A new Boise law is supposed to make cleaning graffiti easier. This is what it will do

A new city graffiti law in Boise aims to make it easier for the city to clean up the unsanctioned paint, even if a landowner is not cooperative.

After multiple meetings to discuss challenges accessing graffiti on private property, the City Council adopted an ordinance on Sept. 12 that allows the city to paint over graffiti, even if a landowner does not respond to requests from officials that the owners remove graffiti themselves.

Here are answers to three key questions about the ordinance.

1. Why is the city making this law?

“This is designed to give us the tools to help those that are victims of graffiti more quickly,” Mayor Lauren McLean said about the measures in August.

A memorandum from Jennifer Pitino, a city lawyer, said there has been a “growing amount of graffiti defacement on public and private property throughout the city’s limits.”

Boise has had several high-profile incidents of graffiti on public property in recent years, including antisemitic markings near the Anne Frank Memorial downtown.

Boise officials aim to make cleaning up graffiti on private property easier.
Boise officials aim to make cleaning up graffiti on private property easier.

By defining graffiti as a nuisance in Boise’s code, the city will be able to treat it as officials already do other nuisances, like overly tall weeds or junk on a property, Kristine Miller, McLean’s deputy chief of staff, told the Idaho Statesman.

Reports of graffiti have risen since 2018, when 254 incidents were reported, according to city data. That figure rose to 468 in 2019 before dropping during the COVID-19 pandemic. There were 307 reported incidents in 2022, and there have been 218 so far this year, according to the data.

Miller said the new law should also make it easier to clean up graffiti if a property owner is out of town or out of state.

“If the owner says, ‘I don’t live here, I’m not in the area,’ this allows us to say OK, can we help you clean it up?” Miller said.

2. How would the law work?

If an owner whose property gets tagged is unresponsive, the city’s code compliance officers will have to wait 10 days before they can enter the property and clean it up, Mayor Lauren McLean’s spokesperson Maria Weeg told the Statesman. That’s the same standard that applies to other nuisances, and is the time-frame within which nuisances are required to be “abated” in city law.

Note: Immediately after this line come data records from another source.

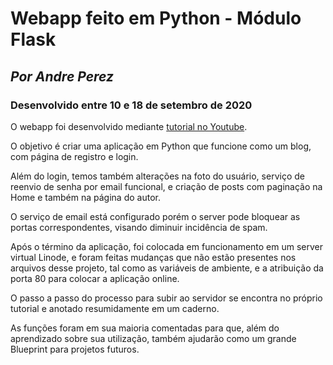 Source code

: # Webapp feito em Python - __Módulo Flask__

## _Por Andre Perez_

### Desenvolvido entre 10 e 18 de setembro de 2020



O webapp foi desenvolvido mediante [tutorial no Youtube](https://youtu.be/MwZwr5Tvyxo).

O objetivo é criar uma aplicação em Python que funcione como um blog, com página de registro e login.

Além do login, temos também alterações na foto do usuário, serviço de reenvio de senha por email funcional, e criação de posts com paginação na Home e também na página do autor.

O serviço de email está configurado porém o server pode bloquear as portas correspondentes, visando diminuir incidência de spam.

Após o término da aplicação, foi colocada em funcionamento em um server virtual Linode, e foram feitas mudanças que não estão presentes nos arquivos desse projeto, tal como as variáveis de ambiente, e a atribuição da porta 80 para colocar a aplicação online.

O passo a passo do processo para subir ao servidor se encontra no próprio tutorial e anotado resumidamente em um caderno.

As funções foram em sua maioria comentadas para que, além do aprendizado sobre sua utilização, também ajudarão como um grande Blueprint para projetos futuros.
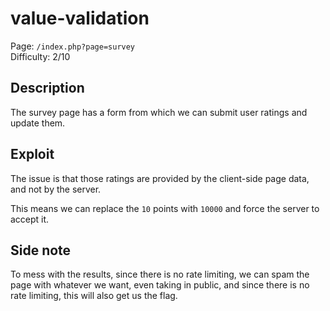 # value-validation

Page: `/index.php?page=survey`  
Difficulty: 2/10

## Description

The survey page has a form from which we can submit user ratings and update them.

## Exploit

The issue is that those ratings are provided by the client-side page data, and not by the server.

This means we can replace the `10` points with `10000` and force the server to accept it. 

## Side note

To mess with the results, since there is no rate limiting, we can spam the page with whatever we want, even taking in public, and since there is no rate limiting, this will also get us the flag.
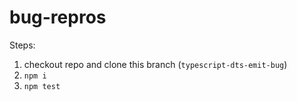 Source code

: # bug-repros

Steps:

1. checkout repo and clone this branch (`typescript-dts-emit-bug`)
1. `npm i`
1. `npm test`
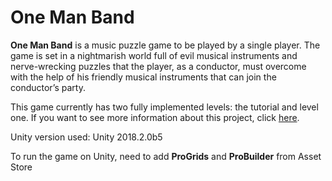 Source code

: # One Man Band

**One Man Band** is a music puzzle game to be played by a single player. The game is set in a nightmarish world full of evil musical instruments and nerve-wrecking puzzles that the player, as a conductor, must overcome with the help of his friendly musical instruments that can join the conductor’s party.

This game currently has two fully implemented levels: the tutorial and level one. If you want to see more information about this project, click [here](https://arwen7stars.github.io/pages/one-man-band.html "One Man Band").

Unity version used: Unity 2018.2.0b5

To run the game on Unity, need to add **ProGrids** and **ProBuilder** from Asset Store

Under the previous rules, the city cannot quickly access private property to remove graffiti.

When graffiti is reported through non-emergency dispatch, the Boise Police Department will respond and document it and start a crime report, Miller said. Then the problem will be forwarded to the city’s code compliance office, which will contact the owner and coordinate cleanup.

Weeg said the city plans to “have staff proactively keeping an eye out for graffiti through the course of their regular duties.”

“The public is encouraged to use non-emergency dispatch to report graffiti,” she added.

3. How much would it cost?

For most nuisances, the city charges residents if they are uncooperative with efforts to deal with the problems themselves.

Those costs depend on the size of a property and the type of cleanup, Weeg said. If a residential homeowner with weeds in his yard has not communicated with the compliance office and has not removed the weeds, such a cleanup could cost between $500 and $800, she added.

Still, Weeg said the city tries to gain the cooperation of residents through communication and the extension of time limits, as “one of our primary goals is self-compliance.”

With graffiti, city officials view the situation differently, as graffiti is a crime to the property owner, rather than the owner’s own doing.

The city has budgeted $100,000 to spend on private-property graffiti abatement in the fiscal year beginning Oct. 1, when the new law takes effect. For the next year, the city does not plan to charge property owners to remove graffiti. Miller said removal will be handled by a combination of city code-compliance workers and hired contractors. Once the money is spent, the city plans to provide a report to the council on how it went.

“This update will address the effort’s effectiveness, overall impact, and internal processes,” read a memo from Jennifer Pitino, a city attorney. “Based on that update, the council’s direction may necessitate additional code amendments and a public fee hearing at that time.”